Jack O’Connell and Kristen Stewart (photo) in Seberg (Photo: Amazon)
★★ (out of four)
DIRECTED BY Benedict Andrews
STARS Kristen Stewart, Jack O’Connell
They say misery loves company, so here comes Seberg to join Judy in paying tribute to the lamentable final days of a beloved screen icon.
Judy, for which Renée Zellweger recently earned a dubious Best Actress Academy Award, follows Judy Garland long after her A-list Hollywood years, instead focusing on the final phase when she was a tormented alcoholic whose unpredictability kept the producers of her London stage shows on perpetual edge. The movie ends with text informing us that she died of an accidental prescription drug overdose at the age of 47.
Likewise, Seberg, with Kristen Stewart doing just fine as American actress and French New Wave icon Jean Seberg, brushes past the career high point of Jean-Luc Godard’s Breathless (a landmark movie so influential that even the Criterion copy reads, “There was before Breathless, and there was after Breathless”) and instead centers on the final stretch, when her support of the Black Panther Movement led to her ceaseless harassment by J. Edgar Hoover’s FBI. The movie ends with text informing us that she died of an apparent suicide at the age of 40.

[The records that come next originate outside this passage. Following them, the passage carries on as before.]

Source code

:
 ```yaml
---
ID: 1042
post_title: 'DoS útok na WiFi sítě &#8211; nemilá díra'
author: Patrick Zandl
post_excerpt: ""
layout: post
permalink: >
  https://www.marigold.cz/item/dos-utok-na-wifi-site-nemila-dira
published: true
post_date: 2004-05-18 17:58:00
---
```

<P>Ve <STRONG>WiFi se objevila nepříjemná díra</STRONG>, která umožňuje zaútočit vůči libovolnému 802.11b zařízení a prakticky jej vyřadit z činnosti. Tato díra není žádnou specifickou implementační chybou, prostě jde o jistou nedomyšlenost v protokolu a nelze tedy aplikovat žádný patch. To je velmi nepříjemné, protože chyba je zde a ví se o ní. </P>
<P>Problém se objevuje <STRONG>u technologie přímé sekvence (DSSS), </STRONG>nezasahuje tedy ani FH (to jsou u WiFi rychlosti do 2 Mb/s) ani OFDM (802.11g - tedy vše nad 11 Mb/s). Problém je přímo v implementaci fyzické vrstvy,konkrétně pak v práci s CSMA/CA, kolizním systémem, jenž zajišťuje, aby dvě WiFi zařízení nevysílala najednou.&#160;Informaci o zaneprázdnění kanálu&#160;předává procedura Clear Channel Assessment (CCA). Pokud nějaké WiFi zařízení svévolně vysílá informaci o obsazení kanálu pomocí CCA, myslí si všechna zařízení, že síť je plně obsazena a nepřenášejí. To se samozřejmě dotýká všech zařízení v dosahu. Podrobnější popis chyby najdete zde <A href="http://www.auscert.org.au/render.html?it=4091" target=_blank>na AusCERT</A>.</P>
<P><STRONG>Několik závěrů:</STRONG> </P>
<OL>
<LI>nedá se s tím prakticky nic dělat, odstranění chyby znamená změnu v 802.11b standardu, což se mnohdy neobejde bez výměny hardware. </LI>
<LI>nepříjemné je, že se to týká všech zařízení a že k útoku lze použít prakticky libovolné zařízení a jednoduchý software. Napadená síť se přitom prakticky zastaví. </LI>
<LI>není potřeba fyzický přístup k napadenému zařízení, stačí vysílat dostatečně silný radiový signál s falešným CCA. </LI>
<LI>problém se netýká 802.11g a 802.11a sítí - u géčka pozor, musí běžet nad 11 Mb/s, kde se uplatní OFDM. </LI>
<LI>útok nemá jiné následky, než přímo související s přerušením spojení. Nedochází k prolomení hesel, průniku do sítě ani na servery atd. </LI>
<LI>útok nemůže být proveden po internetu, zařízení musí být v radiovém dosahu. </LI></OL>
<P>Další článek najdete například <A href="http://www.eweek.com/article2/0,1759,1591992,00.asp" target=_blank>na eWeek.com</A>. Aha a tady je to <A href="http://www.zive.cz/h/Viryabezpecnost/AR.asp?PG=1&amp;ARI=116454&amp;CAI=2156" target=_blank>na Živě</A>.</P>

“There’s a war against black people in America. You just got caught in the crossfire,” states Panther activist and Seberg lover Hakim Jamal (Anthony Mackie). That’s largely true, but not the complete truth. Although the Hollywood blacklist had ended a few years earlier and Joseph McCarthy had been dead for over a decade, the House Un-American Activities Committee was still around (if just barely), former HUAC member Richard Nixon was U.S. President, and the tyrannical Hoover was using his governmental position to discredit those with opposing views, to instigate actions beyond his authority, and to spread lies with reckless abandon (hmm, sound like anybody we know today?). The right-wing thugs at the FBI routinely focused on celebrities espousing liberal views (e.g. Jane Fonda, Charlie Chaplin), so Seberg might eventually have been caught in the agency’s net anyway.
Still, it was Seberg’s relationship with Jamal and her concern for the welfare of African-Americans that most incensed Hoover, a man so racist that he was known to shield KKK members from prosecution (I’m sure at some point he also called them “very fine people”). The FBI did a thorough job of spreading falsehoods to discredit her, and one of these lies — that her pregnancy was the result of her interracial tryst with Jamal — took such a toll on her nerves that the baby was born prematurely and died two days later.

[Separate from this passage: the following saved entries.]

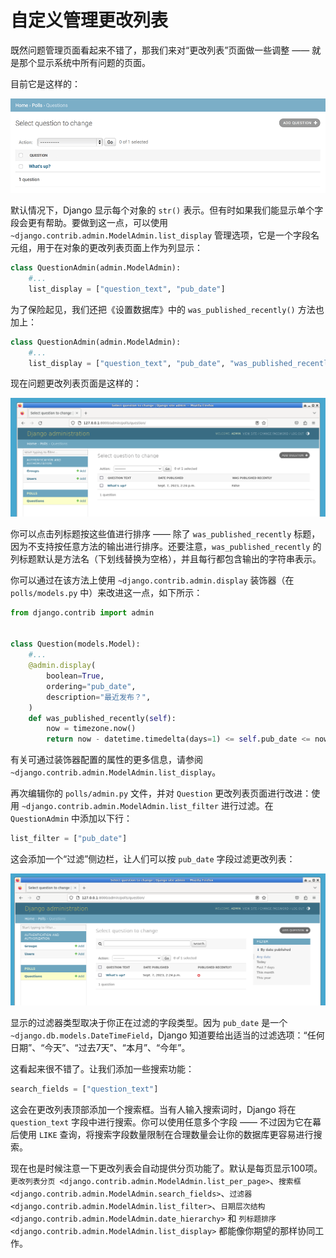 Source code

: # 自定义管理更改列表

既然问题管理页面看起来不错了，那我们来对“更改列表”页面做一些调整 —— 就是那个显示系统中所有问题的页面。

目前它是这样的：

![投票应用更改列表页面](../assets/admin04t.png)

默认情况下，Django 显示每个对象的 `str()` 表示。但有时如果我们能显示单个字段会更有帮助。要做到这一点，可以使用 `~django.contrib.admin.ModelAdmin.list_display` 管理选项，它是一个字段名元组，用于在对象的更改列表页面上作为列显示：

```python
class QuestionAdmin(admin.ModelAdmin):
    #...
    list_display = ["question_text", "pub_date"]
```

为了保险起见，我们还把《设置数据库》中的 `was_published_recently()` 方法也加上：

```python
class QuestionAdmin(admin.ModelAdmin):
    #...
    list_display = ["question_text", "pub_date", "was_published_recently"]
```

现在问题更改列表页面是这样的：

![问题更改列表视图](../assets/20230908-16-14-08-GNY2lggF.png)

你可以点击列标题按这些值进行排序 —— 除了 `was_published_recently` 标题，因为不支持按任意方法的输出进行排序。还要注意，`was_published_recently` 的列标题默认是方法名（下划线替换为空格），并且每行都包含输出的字符串表示。

你可以通过在该方法上使用 `~django.contrib.admin.display` 装饰器（在 `polls/models.py` 中）来改进这一点，如下所示：

```python
from django.contrib import admin


class Question(models.Model):
    #...
    @admin.display(
        boolean=True,
        ordering="pub_date",
        description="最近发布？",
    )
    def was_published_recently(self):
        now = timezone.now()
        return now - datetime.timedelta(days=1) <= self.pub_date <= now
```

有关可通过装饰器配置的属性的更多信息，请参阅 `~django.contrib.admin.ModelAdmin.list_display`。

再次编辑你的 `polls/admin.py` 文件，并对 `Question` 更改列表页面进行改进：使用 `~django.contrib.admin.ModelAdmin.list_filter` 进行过滤。在 `QuestionAdmin` 中添加以下行：

```python
list_filter = ["pub_date"]
```

这会添加一个“过滤”侧边栏，让人们可以按 `pub_date` 字段过滤更改列表：

![管理列表过滤侧边栏](../assets/20230908-16-16-39-otfMNyYo.png)

显示的过滤器类型取决于你正在过滤的字段类型。因为 `pub_date` 是一个 `~django.db.models.DateTimeField`，Django 知道要给出适当的过滤选项：“任何日期”、“今天”、“过去7天”、“本月”、“今年”。

这看起来很不错了。让我们添加一些搜索功能：

```python
search_fields = ["question_text"]
```

这会在更改列表顶部添加一个搜索框。当有人输入搜索词时，Django 将在 `question_text` 字段中进行搜索。你可以使用任意多个字段 —— 不过因为它在幕后使用 `LIKE` 查询，将搜索字段数量限制在合理数量会让你的数据库更容易进行搜索。

现在也是时候注意一下更改列表会自动提供分页功能了。默认是每页显示100项。`更改列表分页 <django.contrib.admin.ModelAdmin.list_per_page>`、`搜索框 <django.contrib.admin.ModelAdmin.search_fields>`、`过滤器 <django.contrib.admin.ModelAdmin.list_filter>`、`日期层次结构 <django.contrib.admin.ModelAdmin.date_hierarchy>` 和 `列标题排序 <django.contrib.admin.ModelAdmin.list_display>` 都能像你期望的那样协同工作。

Seberg is an American horror story about being on the right side of history but at the absolutely wrong time, and it works within that context. But as a piece on Seberg herself, it remains superficial, with its biggest drawback being that it provides a co-starring role for Jack O’Connell as Jack Solomon. And who, you may ask, is Jack Solomon? Exactly. He’s a fictional character made up for this screen interpretation, an FBI agent who initially goes hard after Seberg but softens up once he witnesses her brutal treatment by his peers (including one played by Vince Vaughn, who, given his abhorrent real-life views, doubtless thought he was playing the film’s hero).

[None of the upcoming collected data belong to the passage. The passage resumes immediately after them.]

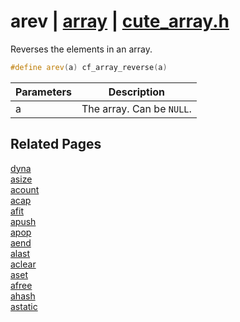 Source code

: # arev | [array](https://github.com/RandyGaul/cute_framework/blob/master/docs/array/README.md) | [cute_array.h](https://github.com/RandyGaul/cute_framework/blob/master/include/cute_array.h)

Reverses the elements in an array.

```cpp
#define arev(a) cf_array_reverse(a)
```

Parameters | Description
--- | ---
a | The array. Can be `NULL`.

## Related Pages

[dyna](https://github.com/RandyGaul/cute_framework/blob/master/docs/array/dyna.md)  
[asize](https://github.com/RandyGaul/cute_framework/blob/master/docs/array/asize.md)  
[acount](https://github.com/RandyGaul/cute_framework/blob/master/docs/array/acount.md)  
[acap](https://github.com/RandyGaul/cute_framework/blob/master/docs/array/acap.md)  
[afit](https://github.com/RandyGaul/cute_framework/blob/master/docs/array/afit.md)  
[apush](https://github.com/RandyGaul/cute_framework/blob/master/docs/array/apush.md)  
[apop](https://github.com/RandyGaul/cute_framework/blob/master/docs/array/apop.md)  
[aend](https://github.com/RandyGaul/cute_framework/blob/master/docs/array/aend.md)  
[alast](https://github.com/RandyGaul/cute_framework/blob/master/docs/array/alast.md)  
[aclear](https://github.com/RandyGaul/cute_framework/blob/master/docs/array/aclear.md)  
[aset](https://github.com/RandyGaul/cute_framework/blob/master/docs/array/aset.md)  
[afree](https://github.com/RandyGaul/cute_framework/blob/master/docs/array/afree.md)  
[ahash](https://github.com/RandyGaul/cute_framework/blob/master/docs/array/ahash.md)  
[astatic](https://github.com/RandyGaul/cute_framework/blob/master/docs/array/astatic.md)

Creating fictional characters (generally to serve as composites of real people) in fact-based movies is nothing new, of course, but the filmmakers usually have the sense to allow the character to remain off to the side, often employed as a Greek chorus. The makers of Seberg have opted to make O’Connell’s Solomon the co-star of this picture, and it’s irritating to see the same weight given to his fictional travails as is given to Seberg’s factual tragedies. It creates an imbalance from which the movie never fully recovers — a breathless story rendered wheezy.